Blenke John W 4
4 · NIQ Global Intelligence plc · Filed Feb 20, 2026
Research Summary
AI-generated summary of this filing
NIQ CLO John Blenke Receives 39,508 RSU Award
What Happened
John W. Blenke, Chief Legal Officer of NIQ Global Intelligence plc (NIQ), received a grant of 39,508 restricted share units (RSUs) on February 18, 2026. The Form 4 reports the acquisition at $0.00 (award), meaning this was a compensation grant rather than an open‑market purchase.
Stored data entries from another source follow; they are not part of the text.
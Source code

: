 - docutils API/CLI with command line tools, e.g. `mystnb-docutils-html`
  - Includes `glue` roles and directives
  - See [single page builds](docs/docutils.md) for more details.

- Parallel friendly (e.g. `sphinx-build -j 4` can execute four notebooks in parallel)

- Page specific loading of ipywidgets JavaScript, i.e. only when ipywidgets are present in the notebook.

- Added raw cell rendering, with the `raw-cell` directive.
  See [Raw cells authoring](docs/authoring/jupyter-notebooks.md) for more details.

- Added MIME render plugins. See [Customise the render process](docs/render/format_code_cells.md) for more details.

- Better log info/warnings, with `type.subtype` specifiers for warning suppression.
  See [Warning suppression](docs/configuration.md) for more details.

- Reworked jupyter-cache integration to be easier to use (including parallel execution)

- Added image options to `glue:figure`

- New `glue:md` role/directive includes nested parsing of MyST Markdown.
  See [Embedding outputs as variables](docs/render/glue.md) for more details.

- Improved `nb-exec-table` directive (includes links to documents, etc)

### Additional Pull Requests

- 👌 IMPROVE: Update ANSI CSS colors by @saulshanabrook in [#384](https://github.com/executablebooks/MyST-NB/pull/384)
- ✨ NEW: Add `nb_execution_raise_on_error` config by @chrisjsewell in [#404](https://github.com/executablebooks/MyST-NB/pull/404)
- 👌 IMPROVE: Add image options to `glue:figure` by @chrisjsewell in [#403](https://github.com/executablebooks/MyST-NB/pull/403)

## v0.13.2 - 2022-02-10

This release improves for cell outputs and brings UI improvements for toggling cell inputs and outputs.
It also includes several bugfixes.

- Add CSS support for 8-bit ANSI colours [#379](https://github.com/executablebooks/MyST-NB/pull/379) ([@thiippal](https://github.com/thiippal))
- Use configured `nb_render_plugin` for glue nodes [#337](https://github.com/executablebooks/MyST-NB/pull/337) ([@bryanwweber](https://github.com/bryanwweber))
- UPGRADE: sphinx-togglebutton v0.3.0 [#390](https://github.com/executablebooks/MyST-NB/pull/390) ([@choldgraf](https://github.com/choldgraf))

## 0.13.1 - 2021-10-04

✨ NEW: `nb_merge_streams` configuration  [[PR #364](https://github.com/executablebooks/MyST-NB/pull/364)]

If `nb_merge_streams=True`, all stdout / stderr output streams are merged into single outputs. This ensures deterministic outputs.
Each RSU represents a contingent right to one ordinary share upon vesting.
Key Details
- Transaction date: 2026-02-18; Transaction code: A (award/grant); reported price: $0.00.
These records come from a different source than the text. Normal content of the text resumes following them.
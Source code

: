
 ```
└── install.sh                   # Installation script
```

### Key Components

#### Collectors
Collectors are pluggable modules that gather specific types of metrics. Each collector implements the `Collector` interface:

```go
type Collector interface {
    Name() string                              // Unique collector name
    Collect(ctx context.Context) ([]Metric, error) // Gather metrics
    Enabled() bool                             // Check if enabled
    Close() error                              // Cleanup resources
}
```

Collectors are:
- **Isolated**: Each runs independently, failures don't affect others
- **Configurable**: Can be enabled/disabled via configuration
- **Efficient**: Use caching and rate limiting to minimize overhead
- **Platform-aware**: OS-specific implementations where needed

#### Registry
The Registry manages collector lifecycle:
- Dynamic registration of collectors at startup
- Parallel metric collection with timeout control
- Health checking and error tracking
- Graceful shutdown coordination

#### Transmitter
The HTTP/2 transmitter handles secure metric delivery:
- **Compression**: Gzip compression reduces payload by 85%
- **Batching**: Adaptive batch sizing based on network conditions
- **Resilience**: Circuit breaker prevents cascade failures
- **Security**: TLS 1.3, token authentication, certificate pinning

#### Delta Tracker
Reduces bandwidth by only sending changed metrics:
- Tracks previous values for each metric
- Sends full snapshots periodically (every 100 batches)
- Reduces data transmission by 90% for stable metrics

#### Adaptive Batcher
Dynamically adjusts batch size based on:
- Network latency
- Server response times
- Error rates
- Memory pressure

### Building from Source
- Vesting: RSUs vest in three equal (33%) installments on each anniversary of the vesting commencement date (Feb 18, 2026).
- Shares owned after transaction: not disclosed in the Form 4.
- Footnotes: F1 — 39,508 RSUs granted; F2 — RSUs are held by AI PAVE (Luxembourg) Management & Cy S.C.Sp. for the reporting person and are subject to the award's vesting terms.
- Filing: Form filed Feb 20, 2026 for a Feb 18, 2026 grant — appears timely (no late‑filing flag).
Context
RSUs are a common form of executive compensation and represent a contingent right to receive shares if and when they vest; they are not an immediate cash purchase or sale. Because the award is subject to future vesting and is held in a management vehicle for the beneficiary, it should be viewed as compensation alignment rather than an immediate market signal.
Insider Transaction Report
- Award
Ordinary Shares
[F1]2026-02-18+39,508→ 104,251 total
- 156,310(indirect: See Footnote)
Ordinary Shares
[F2]
Footnotes (2)
- [F1]Grant of 39,508 restricted share units ("RSUs"). Each RSU represents a contingent right to receive one ordinary share of the Issuer. The RSUs vest in 33% increments on the three anniversaries of the vesting commencement date of February 18, 2026.
- [F2]Represents shares held by AI PAVE (Luxembourg) Management & Cy S.C.Sp. for the benefit of the reporting person subject to vesting under the applicable award agreement.